Elsewhere Girls is a timeslip novel, somewhat reminiscent of Ruth Parks's Playing Beatie Bow. Cat is a contemporary 2021 girl who has won a swimming scholarship which has brought her family from rural Orange to Sydney. She is ambivalent about her future as a swimmer. Fanny is based on the real Sarah Frances Durack who had to fight hard for women's rights to swim in the Olympics. Subsequently she became the first Australian woman to win Olympic gold.

The two girls live over two hundred years apart in time but in a strange, mysterious twist they find themselves in the other's time zone and body. Both girls have to adjust to the time slip, body swap, family swap and life swap. Both must maintain the pretence of being the other. Weetman and Gale have managed to present both eras extremely authentically. The story is narrated by Cat and Fanny so the reader experiences their inner thoughts.

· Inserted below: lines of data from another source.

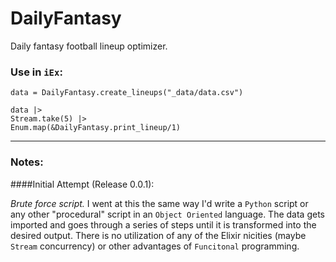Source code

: # DailyFantasy

Daily fantasy football lineup optimizer.

### Use in `iEx`:

    data = DailyFantasy.create_lineups("_data/data.csv")

    data |>
    Stream.take(5) |> 
    Enum.map(&DailyFantasy.print_lineup/1)

---

### Notes:

####Initial Attempt (Release 0.0.1):

*Brute force script.* I went at this the same way I'd write a `Python` script or any other "procedural" script in an `Object Oriented` language. The data gets imported and goes through a series of steps until it is transformed into the desired output. There is no utilization of any of the Elixir nicities (maybe `Stream` concurrency) or other advantages of `Funcitonal` programming.
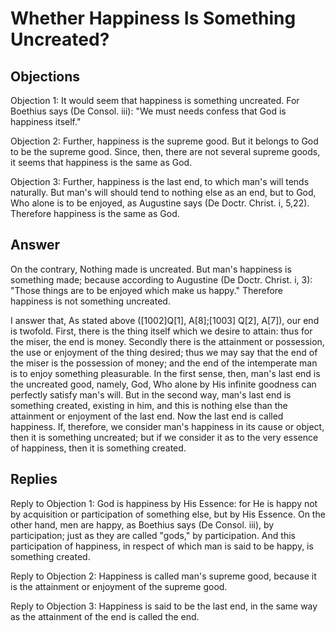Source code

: # Whether Happiness Is Something Uncreated?

## Objections

Objection 1: It would seem that happiness is something uncreated. For Boethius says (De Consol. iii): "We must needs confess that God is happiness itself."

Objection 2: Further, happiness is the supreme good. But it belongs to God to be the supreme good. Since, then, there are not several supreme goods, it seems that happiness is the same as God.

Objection 3: Further, happiness is the last end, to which man's will tends naturally. But man's will should tend to nothing else as an end, but to God, Who alone is to be enjoyed, as Augustine says (De Doctr. Christ. i, 5,22). Therefore happiness is the same as God.

## Answer

On the contrary, Nothing made is uncreated. But man's happiness is something made; because according to Augustine (De Doctr. Christ. i, 3): "Those things are to be enjoyed which make us happy." Therefore happiness is not something uncreated.

I answer that, As stated above ([1002]Q[1], A[8];[1003] Q[2], A[7]), our end is twofold. First, there is the thing itself which we desire to attain: thus for the miser, the end is money. Secondly there is the attainment or possession, the use or enjoyment of the thing desired; thus we may say that the end of the miser is the possession of money; and the end of the intemperate man is to enjoy something pleasurable. In the first sense, then, man's last end is the uncreated good, namely, God, Who alone by His infinite goodness can perfectly satisfy man's will. But in the second way, man's last end is something created, existing in him, and this is nothing else than the attainment or enjoyment of the last end. Now the last end is called happiness. If, therefore, we consider man's happiness in its cause or object, then it is something uncreated; but if we consider it as to the very essence of happiness, then it is something created.

## Replies

Reply to Objection 1: God is happiness by His Essence: for He is happy not by acquisition or participation of something else, but by His Essence. On the other hand, men are happy, as Boethius says (De Consol. iii), by participation; just as they are called "gods," by participation. And this participation of happiness, in respect of which man is said to be happy, is something created.

Reply to Objection 2: Happiness is called man's supreme good, because it is the attainment or enjoyment of the supreme good.

Reply to Objection 3: Happiness is said to be the last end, in the same way as the attainment of the end is called the end.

The characters in Elsewhere Girls are well rounded. The reader feels the intensity of the emotions of the two main protagonists as they try to negotiate life in their new time zone. The family members are warm and realistically representative of the times in which they live. The minutiae of the detail in the setting, the technologies, the clothes and the language is captured well by both authors. There are awkward moments, funny moments, unexpected challenges - all very reassuring to read about when you are a similar age.

The friendship difficulties, rivalries and the business of physically and emotionally growing into womanhood, though presenting different challenges to the two girls who are living lives that are two centuries apart, still have a universal resonance and this is what attracts our young female readers to books like Elsewhere Girls and authors like Weetman and Gale.

Themes: Timeslip, Sydney, Swimming competitions, Women's rights, Girls' friendships.